I don’t know where I would be today if I wasn’t truly inspired by so many people along the way. Some highlights for me this year included discovering some incredible new bloggers, making new industry pals, and taking rock climbing up a notch….which means I permanently look like the kid bullied at school with scratched knees and bruised arms!
I remember the first time I read Raptitude.com (a blog David the writer describes as a street level look at the human experience), my mind was officially blown….Just like the magician in When in Rome 🙂. Such insights, such wisdom, such youthful thoughts! What a journey I’ve had through David’s blogging wisdom.
I guess that’s what I look for every single day. To be challenged, moulded, shaped and created into a new and different being. The Artist’s Way this year has helped so much with that. Learning how to meditate has been equally cathartic (my post on starting that). And you know, just knowing that actually, it really doesn’t matter one little bit if we screw up, get dumped by an agent, land a bigger one, throw away a decent audition, miss a friend’s birthday, or accidentally forget which day Father’s Day is (sorry dad!).

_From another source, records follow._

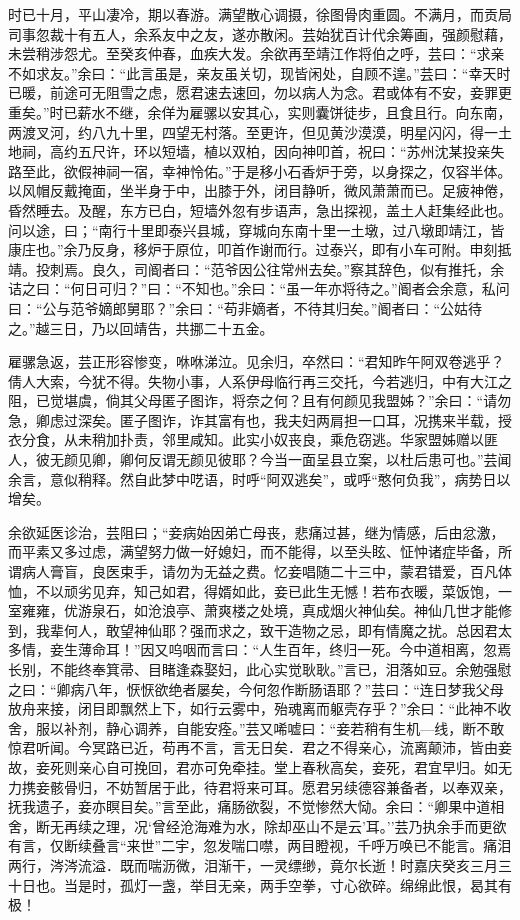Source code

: \documentclass[]{article}
\begin{document}
时已十月，平山凄冷，期以春游。满望散心调摄，徐图骨肉重圆。不满月，而贡局司事忽裁十有五人，余系友中之友，遂亦散闲。芸始犹百计代余筹画，强颜慰藉，未尝稍涉怨尤。至癸亥仲春，血疾大发。余欲再至靖江作将伯之呼，芸曰：``求亲不如求友。''余曰：``此言虽是，亲友虽关切，现皆闲处，自顾不遑。''芸曰：``幸天时已暖，前途可无阻雪之虑，愿君速去速回，勿以病人为念。君或体有不安，妾罪更重矣。''时已薪水不继，余佯为雇骡以安其心，实则囊饼徒步，且食且行。向东南，两渡叉河，约八九十里，四望无村落。至更许，但见黄沙漠漠，明星闪闪，得一土地祠，高约五尺许，环以短墙，植以双柏，因向神叩首，祝曰：``苏州沈某投亲失路至此，欲假神祠一宿，幸神怜佑。''于是移小石香炉于旁，以身探之，仅容半体。以风帽反戴掩面，坐半身于中，出膝于外，闭目静听，微风萧萧而已。足疲神倦，昏然睡去。及醒，东方已白，短墙外忽有步语声，急出探视，盖土人赶集经此也。问以途，曰；``南行十里即泰兴县城，穿城向东南十里一土墩，过八墩即靖江，皆康庄也。''余乃反身，移炉于原位，叩首作谢而行。过泰兴，即有小车可附。申刻抵靖。投刺焉。良久，司阍者曰：``范爷因公往常州去矣。''察其辞色，似有推托，余诘之曰：``何日可归？''曰：``不知也。''余曰：``虽一年亦将待之。''阍者会余意，私问曰：``公与范爷嫡郎舅耶？''余曰：``苟非嫡者，不待其归矣。''阍者曰：``公姑待之。''越三日，乃以回靖告，共挪二十五金。

雇骡急返，芸正形容惨变，咻咻涕泣。见余归，卒然曰：``君知昨午阿双卷逃乎？倩人大索，今犹不得。失物小事，人系伊母临行再三交托，今若逃归，中有大江之阻，已觉堪虞，倘其父母匿子图诈，将奈之何？且有何颜见我盟姊？''余曰：``请勿急，卿虑过深矣。匿子图诈，诈其富有也，我夫妇两肩担一口耳，况携来半载，授衣分食，从未稍加扑责，邻里咸知。此实小奴丧良，乘危窃逃。华家盟姊赠以匪人，彼无颜见卿，卿何反谓无颜见彼耶？今当一面呈县立案，以杜后患可也。''芸闻余言，意似稍释。然自此梦中呓语，时呼``阿双逃矣''，或呼``憨何负我''，病势日以增矣。

余欲延医诊治，芸阻曰；``妾病始因弟亡母丧，悲痛过甚，继为情感，后由忿激，而平素又多过虑，满望努力做一好媳妇，而不能得，以至头眩、怔忡诸症毕备，所谓病人膏盲，良医束手，请勿为无益之费。忆妾唱随二十三中，蒙君错爱，百凡体恤，不以顽劣见弃，知己如君，得婿如此，妾已此生无憾！若布衣暖，菜饭饱，一室雍雍，优游泉石，如沧浪亭、萧爽楼之处境，真成烟火神仙矣。神仙几世才能修到，我辈何人，敢望神仙耶？强而求之，致干造物之忌，即有情魔之扰。总因君太多情，妾生薄命耳！''因又呜咽而言曰：``人生百年，终归一死。今中道相离，忽焉长别，不能终奉箕帚、目睹逢森娶妇，此心实觉耿耿。''言已，泪落如豆。余勉强慰之曰：``卿病八年，恹恹欲绝者屡矣，今何忽作断肠语耶？''芸曰：``连日梦我父母放舟来接，闭目即飘然上下，如行云雾中，殆魂离而躯壳存乎？''余曰：``此神不收舍，服以补剂，静心调养，自能安痊。''芸又唏嘘曰：``妾若稍有生机---线，断不敢惊君听闻。今冥路已近，苟再不言，言无日矣．君之不得亲心，流离颠沛，皆由妾故，妾死则亲心自可挽回，君亦可免牵挂。堂上春秋高矣，妾死，君宜早归。如无力携妾骸骨归，不妨暂居于此，待君将来可耳。愿君另续德容兼备者，以奉双亲，抚我遗子，妾亦瞑目矣。''言至此，痛肠欲裂，不觉惨然大恸。余曰：``卿果中道相舍，断无再续之理，况`曾经沧海难为水，除却巫山不是云'耳。''芸乃执余手而更欲有言，仅断续叠言``来世''二宇，忽发喘口噤，两目瞪视，千呼万唤已不能言。痛泪两行，涔涔流溢．既而喘沥微，泪渐干，一灵缥缈，竟尔长逝！时嘉庆癸亥三月三十日也。当是时，孤灯一盏，举目无亲，两手空拳，寸心欲碎。绵绵此恨，曷其有极！
\end{document}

We are who we are and we are wonderful just the same.
Sometimes I just want to squeeze the world there is so much wonder in it. The only thing I imagine would be worse than seeing each day in with excitement and a little bit of trepidation, is boredom.
I refuse to be that gal who settles – in life, in love, in friendship, or in work!
And simplistic as it sounds, I’m going to tackle two weeks of total sobriety and detoxing for the start of 2014. I know everyone loves to do this but I typically don’t subscribe to that nonsense. I usually sit up high on my pedestal looking down at all the morbid, grumpy and healthy beings thinking why bother! Want something truly magnificent in your life? Neck a bottle of Veuve.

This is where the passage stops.